Clayton honed his cooking skills as a private chef on a catamaran in Sydney Harbour preparing food for the rich and famous including The Eurythmics and the LA Lakers. After developing his repertoire at The Watermark at Balmoral Beach and in Italian, seafood and fine dining cuisine, Clayton headed over to the UK where he rose up the ranks to head chef at a luxury hotel and restaurant. 

In 2008, Clayton returned home and opened his restaurant named the 'The Jaaning Tree', pronounced “jaa-nee”, the Gumbaynggir word for the Wattle tree. For centuries this tree has been a unique source of food for the local indigenous people. The new tree stems are rolled in the thick sweet sap that oozes from the bark to make “bush lollies”. As a child Clayton would sometimes hide in the jaaning tree in his parents back yard when he was naughty, but now he hides in his 'Jaaning Tree' kitchen. 

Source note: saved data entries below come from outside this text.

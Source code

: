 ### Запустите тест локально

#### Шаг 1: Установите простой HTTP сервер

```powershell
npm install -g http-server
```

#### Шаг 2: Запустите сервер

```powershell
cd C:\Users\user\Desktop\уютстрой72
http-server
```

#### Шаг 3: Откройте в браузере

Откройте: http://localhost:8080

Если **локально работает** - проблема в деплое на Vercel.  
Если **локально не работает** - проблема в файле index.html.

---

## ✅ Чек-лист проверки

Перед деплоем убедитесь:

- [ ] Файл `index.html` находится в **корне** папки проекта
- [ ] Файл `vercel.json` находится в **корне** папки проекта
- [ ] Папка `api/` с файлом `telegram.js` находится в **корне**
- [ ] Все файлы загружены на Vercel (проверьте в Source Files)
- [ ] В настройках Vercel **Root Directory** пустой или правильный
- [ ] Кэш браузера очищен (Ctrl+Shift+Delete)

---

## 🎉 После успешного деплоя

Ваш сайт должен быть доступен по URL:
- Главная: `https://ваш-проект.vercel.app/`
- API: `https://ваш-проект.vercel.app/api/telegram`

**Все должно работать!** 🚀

Clayton continues to cook at the restaurant and has broadened his business into catering and writing and presenting the 'Wild Kitchen' series for the ABC. 

When did your relationship with native foods begin?

When I was a young boy I used to go out with my mother, aunties and grandmother collecting in the bush, along the river and along the coast for food items such as oysters, pippis, beach strawberries and wild berries. 

Why is it so important to you to show off the very best of native cuisine?

We have some of the most unique culinary plants, seeds and produce which have many medicinal, nutritional and healing properties, as well as tasting really great! More people should have access to them and know how to use them in modern day cooking. 

When did you decide that it was time to open up your restaurant and catering business ‘The Jaaning Tree’ in Nambucca Heads?

When I returned to Australia from the UK my wife and I began looking for a location for our restaurant. We opened in November 2008 shortly after the birth of our daughter.

What is your favourite dish from your restaurant and why?

I enjoy creating new dishes and developing dishes over a period of time. Dishes are always changing and evolving so its hard to have a favourite. If its native and local I like it!

What can we look forward to from your cooking demo this weekend?

I always try and use products that can be easily sourced, prepared quickly and simply and that show case our native ingredients.

Clayton will be running a Cooking Demonstration at Homeground Festival at the Opera House on the 8th of October and has designed the Festival's official menu!